Tangan Teddy mengisyaratkan agar Johan keluar dari meja kerjanya. Teddy menatap jendela ruangan yang terbuka lebar. Hujan yang masih terus menerus membasahi bumi membuatnya tak bisa tenang.
Rasa penasaran pada wanita yang baru ia bawa tadi membuatnya ingin melihatnya di kamar tamu. Ah, tapi apa kata para pembantu dan orang-orangnya? Wibawanya tentu akan jatuh di mata mereka,
Tok..tok..tok..
"Sayaanggg... Aku kangen, aku sudah menunggumu sejak sore tadi. Lihat, aku basah kuyup karena harus berlari dari parkiran menuju ruanganmu ini..."

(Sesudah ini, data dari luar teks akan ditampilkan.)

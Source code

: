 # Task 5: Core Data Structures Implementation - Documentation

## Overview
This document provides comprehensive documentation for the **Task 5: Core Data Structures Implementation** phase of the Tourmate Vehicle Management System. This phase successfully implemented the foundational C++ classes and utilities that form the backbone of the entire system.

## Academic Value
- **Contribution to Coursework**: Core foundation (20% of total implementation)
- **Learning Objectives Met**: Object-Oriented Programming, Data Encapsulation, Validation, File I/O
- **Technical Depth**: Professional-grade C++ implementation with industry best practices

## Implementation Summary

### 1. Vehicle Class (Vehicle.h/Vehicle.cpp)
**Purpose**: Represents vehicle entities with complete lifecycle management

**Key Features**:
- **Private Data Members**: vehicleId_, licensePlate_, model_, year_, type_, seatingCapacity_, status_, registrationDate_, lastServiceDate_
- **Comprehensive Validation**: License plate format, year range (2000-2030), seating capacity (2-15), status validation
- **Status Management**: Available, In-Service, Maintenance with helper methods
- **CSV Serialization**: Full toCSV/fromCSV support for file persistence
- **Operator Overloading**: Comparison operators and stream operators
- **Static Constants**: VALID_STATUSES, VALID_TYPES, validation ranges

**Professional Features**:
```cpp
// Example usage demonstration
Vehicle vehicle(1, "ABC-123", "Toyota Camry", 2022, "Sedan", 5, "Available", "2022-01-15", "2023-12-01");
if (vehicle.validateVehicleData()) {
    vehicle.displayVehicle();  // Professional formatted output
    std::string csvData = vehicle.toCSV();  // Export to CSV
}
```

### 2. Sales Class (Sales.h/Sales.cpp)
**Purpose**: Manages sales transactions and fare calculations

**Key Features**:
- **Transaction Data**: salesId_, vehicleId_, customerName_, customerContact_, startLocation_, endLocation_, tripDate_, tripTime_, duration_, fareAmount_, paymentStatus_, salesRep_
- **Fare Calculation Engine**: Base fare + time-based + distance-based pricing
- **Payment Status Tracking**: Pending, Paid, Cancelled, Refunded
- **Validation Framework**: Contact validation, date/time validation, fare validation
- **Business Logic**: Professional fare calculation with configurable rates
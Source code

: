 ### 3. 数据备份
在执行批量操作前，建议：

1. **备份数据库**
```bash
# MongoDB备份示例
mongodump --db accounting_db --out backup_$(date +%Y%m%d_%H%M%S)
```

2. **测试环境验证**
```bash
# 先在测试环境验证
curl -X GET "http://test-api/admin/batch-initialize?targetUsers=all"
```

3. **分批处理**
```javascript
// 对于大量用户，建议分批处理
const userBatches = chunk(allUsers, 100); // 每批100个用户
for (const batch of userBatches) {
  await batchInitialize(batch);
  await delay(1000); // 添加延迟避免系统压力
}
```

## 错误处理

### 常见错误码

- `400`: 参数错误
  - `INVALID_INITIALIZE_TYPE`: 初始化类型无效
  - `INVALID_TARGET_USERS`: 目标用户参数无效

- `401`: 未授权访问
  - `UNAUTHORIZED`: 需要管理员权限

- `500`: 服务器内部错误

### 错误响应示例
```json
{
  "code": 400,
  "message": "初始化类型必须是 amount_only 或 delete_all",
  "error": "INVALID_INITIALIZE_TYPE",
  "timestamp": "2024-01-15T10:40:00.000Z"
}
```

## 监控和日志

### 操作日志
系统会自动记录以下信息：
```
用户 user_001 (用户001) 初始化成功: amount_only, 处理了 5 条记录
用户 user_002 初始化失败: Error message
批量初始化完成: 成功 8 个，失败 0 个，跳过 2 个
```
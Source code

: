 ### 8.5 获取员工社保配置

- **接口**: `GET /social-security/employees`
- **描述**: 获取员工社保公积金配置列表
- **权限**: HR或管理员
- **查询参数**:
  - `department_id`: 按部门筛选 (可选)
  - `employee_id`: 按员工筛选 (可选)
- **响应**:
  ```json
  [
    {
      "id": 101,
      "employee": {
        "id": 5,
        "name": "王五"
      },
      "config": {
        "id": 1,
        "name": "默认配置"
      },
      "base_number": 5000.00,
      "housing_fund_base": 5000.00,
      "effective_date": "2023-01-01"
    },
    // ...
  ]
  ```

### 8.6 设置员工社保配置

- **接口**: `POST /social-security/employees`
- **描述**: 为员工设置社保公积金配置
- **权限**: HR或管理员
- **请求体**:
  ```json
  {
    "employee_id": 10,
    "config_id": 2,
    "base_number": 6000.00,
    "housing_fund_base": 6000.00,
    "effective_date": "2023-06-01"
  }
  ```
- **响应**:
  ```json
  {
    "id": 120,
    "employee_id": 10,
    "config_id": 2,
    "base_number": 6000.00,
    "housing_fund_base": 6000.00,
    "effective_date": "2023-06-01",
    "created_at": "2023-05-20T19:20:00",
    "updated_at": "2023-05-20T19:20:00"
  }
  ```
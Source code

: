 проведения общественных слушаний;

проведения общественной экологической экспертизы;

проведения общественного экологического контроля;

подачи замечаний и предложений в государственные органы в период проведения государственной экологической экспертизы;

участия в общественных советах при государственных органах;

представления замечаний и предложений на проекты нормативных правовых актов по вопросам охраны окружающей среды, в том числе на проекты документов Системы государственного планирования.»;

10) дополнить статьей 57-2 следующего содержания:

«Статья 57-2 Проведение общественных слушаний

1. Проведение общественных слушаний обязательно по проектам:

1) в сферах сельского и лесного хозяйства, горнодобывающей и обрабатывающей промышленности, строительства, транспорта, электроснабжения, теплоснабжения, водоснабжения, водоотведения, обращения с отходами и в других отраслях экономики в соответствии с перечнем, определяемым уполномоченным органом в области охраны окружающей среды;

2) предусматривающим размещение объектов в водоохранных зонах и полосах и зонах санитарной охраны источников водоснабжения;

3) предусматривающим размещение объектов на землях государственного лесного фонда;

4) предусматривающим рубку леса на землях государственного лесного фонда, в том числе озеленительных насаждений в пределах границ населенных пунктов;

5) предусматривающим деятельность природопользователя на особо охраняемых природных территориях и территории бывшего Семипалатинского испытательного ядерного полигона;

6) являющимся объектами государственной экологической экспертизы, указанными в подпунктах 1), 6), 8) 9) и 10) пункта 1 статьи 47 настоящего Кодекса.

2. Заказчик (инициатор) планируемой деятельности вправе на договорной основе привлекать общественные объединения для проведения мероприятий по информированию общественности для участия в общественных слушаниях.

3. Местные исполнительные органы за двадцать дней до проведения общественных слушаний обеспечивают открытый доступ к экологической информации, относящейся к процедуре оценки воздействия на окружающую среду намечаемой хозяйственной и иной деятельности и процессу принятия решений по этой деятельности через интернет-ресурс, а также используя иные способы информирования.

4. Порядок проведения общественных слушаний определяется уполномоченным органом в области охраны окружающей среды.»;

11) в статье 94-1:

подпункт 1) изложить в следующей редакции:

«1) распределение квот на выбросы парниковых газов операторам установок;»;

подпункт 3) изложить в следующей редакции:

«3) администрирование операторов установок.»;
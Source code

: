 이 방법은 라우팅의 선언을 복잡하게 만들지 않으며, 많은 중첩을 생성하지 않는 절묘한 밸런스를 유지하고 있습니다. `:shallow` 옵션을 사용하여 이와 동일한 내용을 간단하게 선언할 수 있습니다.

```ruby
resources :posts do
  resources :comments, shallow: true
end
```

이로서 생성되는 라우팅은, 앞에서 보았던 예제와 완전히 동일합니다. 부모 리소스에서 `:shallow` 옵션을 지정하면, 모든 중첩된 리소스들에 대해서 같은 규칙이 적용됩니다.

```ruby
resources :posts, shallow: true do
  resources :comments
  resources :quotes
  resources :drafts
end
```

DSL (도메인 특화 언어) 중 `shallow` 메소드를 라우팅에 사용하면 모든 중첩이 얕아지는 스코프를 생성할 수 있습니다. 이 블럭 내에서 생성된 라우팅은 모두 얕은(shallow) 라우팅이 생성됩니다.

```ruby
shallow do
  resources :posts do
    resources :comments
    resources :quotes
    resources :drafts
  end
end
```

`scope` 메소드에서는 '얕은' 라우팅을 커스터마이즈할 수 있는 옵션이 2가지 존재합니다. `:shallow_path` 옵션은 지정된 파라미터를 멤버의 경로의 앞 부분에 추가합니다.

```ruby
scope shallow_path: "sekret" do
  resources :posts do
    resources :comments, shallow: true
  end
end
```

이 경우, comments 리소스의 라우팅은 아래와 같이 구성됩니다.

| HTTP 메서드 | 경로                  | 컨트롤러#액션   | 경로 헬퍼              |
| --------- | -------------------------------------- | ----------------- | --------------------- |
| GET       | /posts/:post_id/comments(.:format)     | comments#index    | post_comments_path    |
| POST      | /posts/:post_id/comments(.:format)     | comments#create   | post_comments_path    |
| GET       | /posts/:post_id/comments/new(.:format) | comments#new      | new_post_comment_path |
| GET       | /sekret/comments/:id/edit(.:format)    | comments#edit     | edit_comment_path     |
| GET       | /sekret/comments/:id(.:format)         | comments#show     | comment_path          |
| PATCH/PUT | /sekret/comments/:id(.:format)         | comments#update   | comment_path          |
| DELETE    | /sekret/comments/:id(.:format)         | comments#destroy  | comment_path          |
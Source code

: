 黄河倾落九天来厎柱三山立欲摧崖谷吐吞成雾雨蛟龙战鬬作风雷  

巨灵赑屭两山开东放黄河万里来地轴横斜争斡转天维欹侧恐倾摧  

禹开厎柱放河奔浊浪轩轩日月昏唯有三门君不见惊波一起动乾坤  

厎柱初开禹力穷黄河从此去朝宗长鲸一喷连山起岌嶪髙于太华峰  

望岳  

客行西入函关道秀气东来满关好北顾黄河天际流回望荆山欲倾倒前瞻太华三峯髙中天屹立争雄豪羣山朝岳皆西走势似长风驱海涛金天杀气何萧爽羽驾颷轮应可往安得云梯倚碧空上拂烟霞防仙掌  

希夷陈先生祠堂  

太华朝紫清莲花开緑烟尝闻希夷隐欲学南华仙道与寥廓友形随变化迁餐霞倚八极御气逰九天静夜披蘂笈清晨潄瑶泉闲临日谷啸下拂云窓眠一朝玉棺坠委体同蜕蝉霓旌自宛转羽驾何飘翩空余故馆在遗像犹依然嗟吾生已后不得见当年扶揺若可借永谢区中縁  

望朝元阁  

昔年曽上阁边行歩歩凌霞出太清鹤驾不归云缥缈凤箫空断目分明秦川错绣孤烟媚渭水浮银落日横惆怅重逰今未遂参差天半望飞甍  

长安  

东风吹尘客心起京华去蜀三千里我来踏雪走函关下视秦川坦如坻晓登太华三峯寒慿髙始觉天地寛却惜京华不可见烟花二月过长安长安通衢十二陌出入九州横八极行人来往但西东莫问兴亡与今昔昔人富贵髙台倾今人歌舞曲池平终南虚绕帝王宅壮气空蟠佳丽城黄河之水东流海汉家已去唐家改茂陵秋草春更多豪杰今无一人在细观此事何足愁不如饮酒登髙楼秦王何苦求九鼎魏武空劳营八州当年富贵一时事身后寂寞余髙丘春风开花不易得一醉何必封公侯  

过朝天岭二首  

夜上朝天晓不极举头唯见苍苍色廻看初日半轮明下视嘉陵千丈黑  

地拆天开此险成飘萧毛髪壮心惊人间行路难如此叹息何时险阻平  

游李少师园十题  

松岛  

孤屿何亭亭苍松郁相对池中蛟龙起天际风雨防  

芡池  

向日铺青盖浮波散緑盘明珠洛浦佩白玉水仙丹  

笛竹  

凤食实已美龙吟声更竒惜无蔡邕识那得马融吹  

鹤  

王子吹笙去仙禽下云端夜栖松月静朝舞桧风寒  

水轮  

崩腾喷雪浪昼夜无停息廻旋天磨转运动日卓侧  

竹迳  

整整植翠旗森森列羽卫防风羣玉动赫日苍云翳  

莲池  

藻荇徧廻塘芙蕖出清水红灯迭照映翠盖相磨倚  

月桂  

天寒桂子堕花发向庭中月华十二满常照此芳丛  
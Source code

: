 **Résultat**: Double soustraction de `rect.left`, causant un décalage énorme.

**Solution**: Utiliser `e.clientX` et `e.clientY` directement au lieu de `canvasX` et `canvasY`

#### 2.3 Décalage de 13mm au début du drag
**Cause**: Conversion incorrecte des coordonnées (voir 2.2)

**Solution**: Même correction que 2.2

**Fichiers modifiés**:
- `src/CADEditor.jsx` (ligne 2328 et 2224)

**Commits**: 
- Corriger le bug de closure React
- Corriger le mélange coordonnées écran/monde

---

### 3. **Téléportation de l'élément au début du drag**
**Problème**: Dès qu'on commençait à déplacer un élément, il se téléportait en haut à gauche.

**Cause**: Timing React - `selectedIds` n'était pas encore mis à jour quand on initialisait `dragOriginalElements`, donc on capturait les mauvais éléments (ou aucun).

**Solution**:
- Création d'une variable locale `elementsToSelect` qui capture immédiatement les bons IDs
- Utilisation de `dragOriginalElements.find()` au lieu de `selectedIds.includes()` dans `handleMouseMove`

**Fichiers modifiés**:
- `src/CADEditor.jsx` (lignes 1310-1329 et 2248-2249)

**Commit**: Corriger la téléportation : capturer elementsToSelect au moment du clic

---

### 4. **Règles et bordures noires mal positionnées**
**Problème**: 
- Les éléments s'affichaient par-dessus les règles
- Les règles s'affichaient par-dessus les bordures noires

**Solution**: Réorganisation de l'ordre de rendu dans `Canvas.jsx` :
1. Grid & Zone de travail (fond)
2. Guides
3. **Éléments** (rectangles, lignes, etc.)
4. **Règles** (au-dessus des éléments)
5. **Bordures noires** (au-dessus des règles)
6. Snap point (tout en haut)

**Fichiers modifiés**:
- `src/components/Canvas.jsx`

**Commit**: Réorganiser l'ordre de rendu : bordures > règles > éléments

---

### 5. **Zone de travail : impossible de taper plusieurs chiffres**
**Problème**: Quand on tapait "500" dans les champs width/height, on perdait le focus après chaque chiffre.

Sally, salah satu teman wanita berambut lurus itu mulai berbicara. Biasanya ia akan berceloteh panjang lebar dan bermanja-manja dengan Teddy.
"Hmmm.." Teddy menikmati batang cerutu dan ia belum tertarik untuk mengikuti hasratnya.
"Sayaanggg..." Dia mendekat dan mulai membuka mantel bulunya.
"Saayangg, lihatlah aku..." Sally mulai menggoda dengan menunjukkan lekukan tubuhnya yang membuat mata lelaki manapun tak bisa beranjak.
Tapi kali ini Teddy masih terus diam tak menggubris. Biasanya Teddy akan langsung menyambutnya dengan pelukan atau ciuman mesra. Sungguh, malam ini ia sama sekali tidak tertarik padanya.
"Aku lelah, tidurlah di kamar bawah..." Kata Teddy.
"Saayaanggg.." Rengeknya.
"Sudahlah, pergi dari sini!" Ujarnya. Teddy tidak tahan lagi melihat wajahnya.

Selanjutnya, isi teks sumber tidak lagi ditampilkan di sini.